Specs clarification: `type[A | B]` is equivalent/the same as `type[A] | type[B]`

InSync · August 15, 2024, 4:18am

It has never been stated in the specs that type[] is distributive over union, even though type checkers are already treating it as such:

(Mypy, Pyright, Pyre, Pytype, PyCharm)

class A: ...
class B: ...

a: type[A | B] = A
b: type[A] | type[B] = B

a = b  # fine
b = a  # fine

I propose that the following line be added:

type[] distributes over unions: type[A | B] is the same as type[A] | type[B].

PR: @python/typing#1841.

erictraut · August 15, 2024, 4:42am

Thanks @InSync, I agree this is currently underspecified, and it would be a good addition to the typing spec. Most covariant types cannot be expanded like this (e.g. Sequence[int | str] is not consistent with Sequence[int] | Sequence[str]), so it’s important to call out cases that are. We recently accepted a similar statement in the tuples chapter.

My only feedback is about the proposed wording. The phrase “same as” is pretty informal. We recently adopted more precise terms, and we’re trying to use those consistently throughout the spec. I think the applicable term here is “consistent with”.

AlexWaygood · August 15, 2024, 7:51am

Thanks for raising this issue @InSync. It’s one of the points I raised in Clarifications to the typing spec regarding `type[]`. I have a draft PR locally addressing it and some other issues discussed in that earlier thread, but haven’t yet got round to polishing the PR and submitting it — so thanks for pushing this forward.
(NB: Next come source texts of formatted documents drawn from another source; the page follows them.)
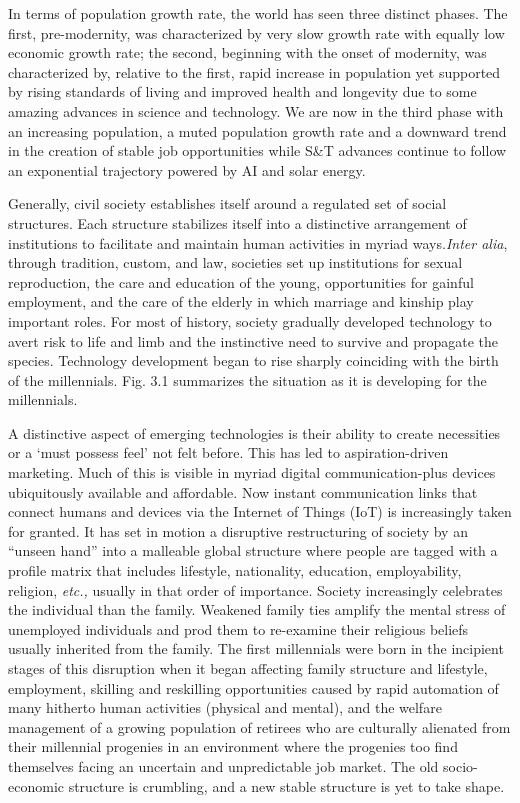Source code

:\begin{multicols}{2}
In terms of population growth rate, the world has seen three distinct phases. The first, pre-modernity, was characterized by very slow growth rate with equally low economic growth rate; the second, beginning with the onset of modernity, was characterized by, relative to the first, rapid increase in population yet supported by rising standards of living and improved health and longevity due to some amazing advances in science and technology. We are now in the third phase with an increasing population, a muted population growth rate and a downward trend in the creation of stable job opportunities while S\&T advances continue to follow an exponential trajectory powered by AI and solar energy.

Generally, civil society establishes itself around a regulated set of social structures. Each structure stabilizes itself into a distinctive arrangement of institutions to facilitate and maintain human activities in myriad ways.\textit{Inter alia}, through tradition, custom, and law, societies set up institutions for sexual reproduction, the care and education of the young, opportunities for gainful employment, and the care of the elderly in which marriage and kinship play important roles. For most of history, society gradually developed technology to avert risk to life and limb and the instinctive need to survive and propagate the species. Technology development began to rise sharply coinciding with the birth of the millennials. Fig. 3.1 summarizes the situation as it is developing for the millennials. 

A distinctive aspect of emerging technologies is their ability to create necessities or a ‘must possess feel' not felt before. This has led to aspiration-driven marketing. Much of this is visible in myriad digital communication-plus devices ubiquitously available and affordable. Now instant communication links that connect humans and devices via the Internet of Things (IoT) is increasingly taken for granted. It has set in motion a disruptive restructuring of society by an “unseen hand” into a malleable global structure where people are tagged with a profile matrix that includes lifestyle, nationality, education, employability, religion, \textit{etc.,} usually in that order of importance. Society increasingly celebrates the individual than the family. Weakened family ties amplify the mental stress of unemployed individuals and prod them to re-examine their religious beliefs usually inherited from the family. The first millennials were born in the incipient stages of this disruption when it began affecting family structure and lifestyle, employment, skilling and reskilling opportunities caused by rapid automation of many hitherto human activities (physical and mental), and the welfare management of a growing population of retirees who are culturally alienated from their millennial progenies in an environment where the progenies too find themselves facing an uncertain and unpredictable job market. The old socio-economic structure is crumbling, and a new stable structure is yet to take shape.


\end{multicols}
stroxler · August 15, 2024, 4:28pm

I don’t agree, based on my current understanding of what type[...] means.

I’ve come to think that type[C] generally means “the type object for class C” and is only really meaningful for classes, which I think is consistent with what Alex suggested was the current state in his Clarifications.

In other words, not only does the current spec say type[int | str] “is a type error”, it actually says that this symbol is undefined, it has no meaning whatsoever.

If we begin allowing forms such as type[int | str], my read is that this is actually a definition of a form that previously had no meaning. There doesn’t exist a class object for int | str, so the existing definition is meaningless here, I think we are effectively defining syntactic sugar.

As a result, I don’t currently agree that “is consistent with” would be better. To say it is consistent is to state a typing rule (i.e. axiom) as if both type[int | str] and type[int] | type[str] were well-defined apriori; such an axiom is nonsense if the LHS is an undefined symbol.

As a result, I would favor “the same as” over “consistent with” but I actually think “is defined to mean” is better.

stroxler · August 15, 2024, 4:34pm

I’m also a little bit skeptical about whether it’s a good idea to provide this syntactic sugar; I think if we allow forms like type[int | str] it might actually be worse for end users, because it moves in the direction of treating type[...] as if it represents and arbitrary static type which is incorrect.

My instinct is that the existing restrictions may actually be better, since they map more clearly to the underlying definition of type as being the type of a type object.

erictraut · August 15, 2024, 4:49pm

the current spec say[s] type[int | str] “is a type error”

I don’t think that’s the case. It explicitly allows unions to be used in a type subscript and even provides an example of this. Here’s the quote:

Note that it is legal to use a union of classes as the parameter for type[], as in:

def new_non_team_user(user_class: type[BasicUser | ProUser]):
    user = new_user(user_class)
    ...
However the actual argument passed in at runtime must still be a concrete class object, e.g. in the above example:

I’m also a little bit skeptical about whether it’s a good idea to provide this syntactic sugar

It would be really disruptive to disallow this now. It has been allowed since PEP 484, and all four major type checkers support it.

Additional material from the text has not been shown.